Reserve Police Officer Paul Martinez retired this month after 32 years of service. His father, Paul V. Martinez, served as a reserve officer from 1951 to 1993. During Reserve Appreciation Month, his father’s uniform — the old-style uniform with the diamond-shaped badge, reserve patch and white cover — was on display in the lobby at PAB. Paul’s brother served as a specialist for 26 years. The Martinez family has served a combined 100 years!

Excerpt from the Spring 2009 Rotator article “The History of the LAPD Reserve Corps”:

“Several families have had a couple of generations in the Corps. Paul V. Martinez joined the Corps in 1951. His son, Reserve Officer Paul M. Martinez, remembers his father going downtown to sign up for shifts. In those days, reserves worked primarily special events and details. One time, Officer Martinez recalls, his dad was assigned to work an event at the Greek Theatre — and it turned out he was the only officer assigned to work that event. ‘He had taken me with him,’ Officer Martinez recalls. ‘He conducted traffic control and put me to work because it was a two-man operation back then.
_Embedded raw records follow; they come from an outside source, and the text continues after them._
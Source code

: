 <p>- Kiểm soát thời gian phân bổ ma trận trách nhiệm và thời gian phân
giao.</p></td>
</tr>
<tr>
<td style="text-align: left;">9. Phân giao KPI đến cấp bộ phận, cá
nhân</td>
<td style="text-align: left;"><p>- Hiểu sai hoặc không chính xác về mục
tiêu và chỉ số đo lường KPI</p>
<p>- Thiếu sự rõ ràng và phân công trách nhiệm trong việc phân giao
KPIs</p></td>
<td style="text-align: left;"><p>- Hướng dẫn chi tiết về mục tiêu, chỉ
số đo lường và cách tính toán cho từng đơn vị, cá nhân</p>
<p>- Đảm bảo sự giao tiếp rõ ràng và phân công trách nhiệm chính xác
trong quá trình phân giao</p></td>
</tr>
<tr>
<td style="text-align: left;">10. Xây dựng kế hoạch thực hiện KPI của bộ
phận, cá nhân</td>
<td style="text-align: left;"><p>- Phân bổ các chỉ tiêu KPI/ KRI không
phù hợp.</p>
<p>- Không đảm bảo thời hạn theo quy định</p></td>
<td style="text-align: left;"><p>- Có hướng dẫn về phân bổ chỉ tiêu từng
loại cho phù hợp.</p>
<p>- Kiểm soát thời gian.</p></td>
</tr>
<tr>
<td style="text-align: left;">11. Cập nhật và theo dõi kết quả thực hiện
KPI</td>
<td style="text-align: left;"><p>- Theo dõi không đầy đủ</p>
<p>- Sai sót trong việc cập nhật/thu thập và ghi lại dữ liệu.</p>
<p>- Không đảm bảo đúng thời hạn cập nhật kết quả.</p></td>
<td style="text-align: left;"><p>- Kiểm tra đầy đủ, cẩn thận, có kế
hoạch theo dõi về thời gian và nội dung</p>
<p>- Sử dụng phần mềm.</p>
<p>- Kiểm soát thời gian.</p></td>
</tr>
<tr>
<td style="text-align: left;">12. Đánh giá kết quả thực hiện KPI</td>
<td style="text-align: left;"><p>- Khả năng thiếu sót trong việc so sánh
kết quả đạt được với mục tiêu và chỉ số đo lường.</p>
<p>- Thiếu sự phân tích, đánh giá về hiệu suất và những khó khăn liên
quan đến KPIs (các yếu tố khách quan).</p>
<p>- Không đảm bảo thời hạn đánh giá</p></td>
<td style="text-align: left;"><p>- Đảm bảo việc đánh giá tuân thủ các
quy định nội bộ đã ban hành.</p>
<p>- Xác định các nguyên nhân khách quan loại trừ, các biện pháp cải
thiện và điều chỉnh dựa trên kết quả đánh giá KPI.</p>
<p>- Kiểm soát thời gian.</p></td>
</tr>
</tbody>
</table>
He taught me how to manually operate the traffic signal.’ The uniform for reserve officers was different then. There was the diamond-shaped ‘reserve officer’ badge, and officers wore white caps and white shoulder patches.
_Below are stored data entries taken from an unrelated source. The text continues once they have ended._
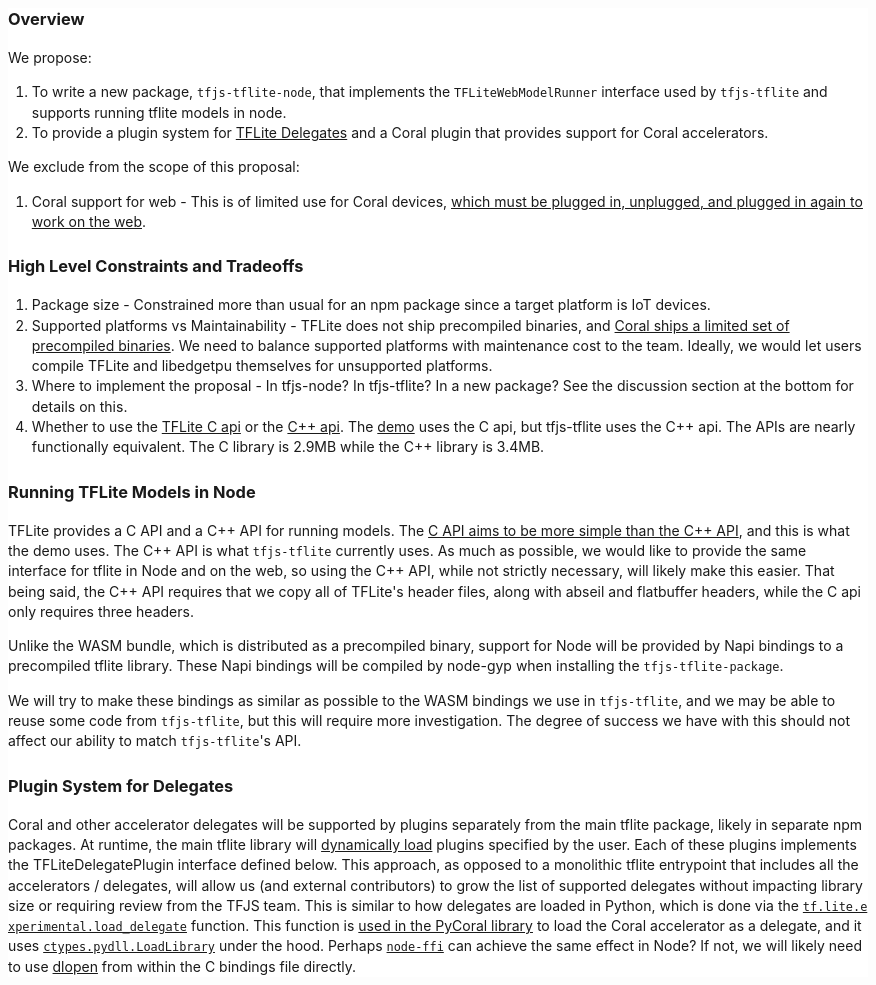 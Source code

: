 ### Overview
We propose:
1. To write a new package, `tfjs-tflite-node`, that implements the `TFLiteWebModelRunner` interface used by `tfjs-tflite` and supports running tflite models in node.
2. To provide a plugin system for [TFLite Delegates](https://www.tensorflow.org/lite/performance/delegates) and a Coral plugin that provides support for Coral accelerators.

We exclude from the scope of this proposal:
1. Coral support for web - This is of limited use for Coral devices, [which must be plugged in, unplugged, and plugged in again to work on the web](https://github.com/google-coral/webcoral#device-setup).

### High Level Constraints and Tradeoffs
1. Package size - Constrained more than usual for an npm package since a target platform is IoT devices.
2. Supported platforms vs Maintainability - TFLite does not ship precompiled binaries, and [Coral ships a limited set of precompiled binaries](https://github.com/google-coral/libedgetpu/releases/tag/release-grouper). We need to balance supported platforms with maintenance cost to the team. Ideally, we would let users compile TFLite and libedgetpu themselves for unsupported platforms.
3. Where to implement the proposal - In tfjs-node? In tfjs-tflite? In a new package? See the discussion section at the bottom for details on this.
4. Whether to use the [TFLite C api](https://github.com/tensorflow/tensorflow/blob/master/tensorflow/lite/c/c_api.h) or the [C++ api](https://github.com/tensorflow/tensorflow/blob/master/tensorflow/lite/BUILD#L343-L370). The [demo](#proof-of-concept-demo-repository) uses the C api, but tfjs-tflite uses the C++ api. The APIs are nearly functionally equivalent. The C library is 2.9MB while the C++ library is 3.4MB.

### Running TFLite Models in Node
TFLite provides a C API and a C++ API for running models. The [C API aims to be more simple than the C++ API](https://github.com/tensorflow/tensorflow/blob/master/tensorflow/lite/c/c_api.h#L27-L31), and this is what the demo uses. The C++ API is what `tfjs-tflite` currently uses. As much as possible, we would like to provide the same interface for tflite in Node and on the web, so using the C++ API, while not strictly necessary, will likely make this easier. That being said, the C++ API requires that we copy all of TFLite's header files, along with abseil and flatbuffer headers, while the C api only requires three headers.

Unlike the WASM bundle, which is distributed as a precompiled binary, support for Node will be provided by Napi bindings to a precompiled tflite library. These Napi bindings will be compiled by node-gyp when installing the `tfjs-tflite-package`.

We will try to make these bindings as similar as possible to the WASM bindings we use in `tfjs-tflite`, and we may be able to reuse some code from `tfjs-tflite`, but this will require more investigation. The degree of success we have with this should not affect our ability to match `tfjs-tflite`'s API.

### Plugin System for Delegates
Coral and other accelerator delegates will be supported by plugins separately from the main tflite package, likely in separate npm packages. At runtime, the main tflite library will [dynamically load](https://en.wikipedia.org/wiki/Dynamic_loading#Uses) plugins specified by the user. Each of these plugins implements the TFLiteDelegatePlugin interface defined below. This approach, as opposed to a monolithic tflite entrypoint that includes all the accelerators / delegates, will allow us (and external contributors) to grow the list of supported delegates without impacting library size or requiring review from the TFJS team. This is similar to how delegates are loaded in Python, which is done via the [`tf.lite.experimental.load_delegate`](https://www.tensorflow.org/lite/api_docs/python/tf/lite/experimental/load_delegate) function. This function is [used in the PyCoral library](https://github.com/google-coral/pycoral/blob/master/pycoral/utils/edgetpu.py#L52) to load the Coral accelerator as a delegate, and it uses [`ctypes.pydll.LoadLibrary`](https://github.com/tensorflow/tensorflow/blob/v2.7.0/tensorflow/lite/python/interpreter.py#L90) under the hood. Perhaps [`node-ffi`](https://github.com/node-ffi/node-ffi) can achieve the same effect in Node? If not, we will likely need to use [dlopen](https://man7.org/linux/man-pages/man3/dlopen.3.html) from within the C bindings file directly.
“In 1983, Paul M. Martinez joined his father in the Corps. ‘We worked together a few times. We used to do these “Care and Share” projects at the downtown mission, where we would provide donated clothes to needy families.’ In a reminder that there is no such thing as a low-risk shift, a man pulled a knife at the event. Father and son apprehended the suspect and took him into custody. His father retired from the Department in 1993 and Officer Martinez is still on the job today. ‘There is so much history with these guys, a lot of which has been lost.’ He remembers a reserve officer who worked with his father, ‘Officer Flores — at the time, he was considered one of, if not the, best marksmen on the LAPD.’”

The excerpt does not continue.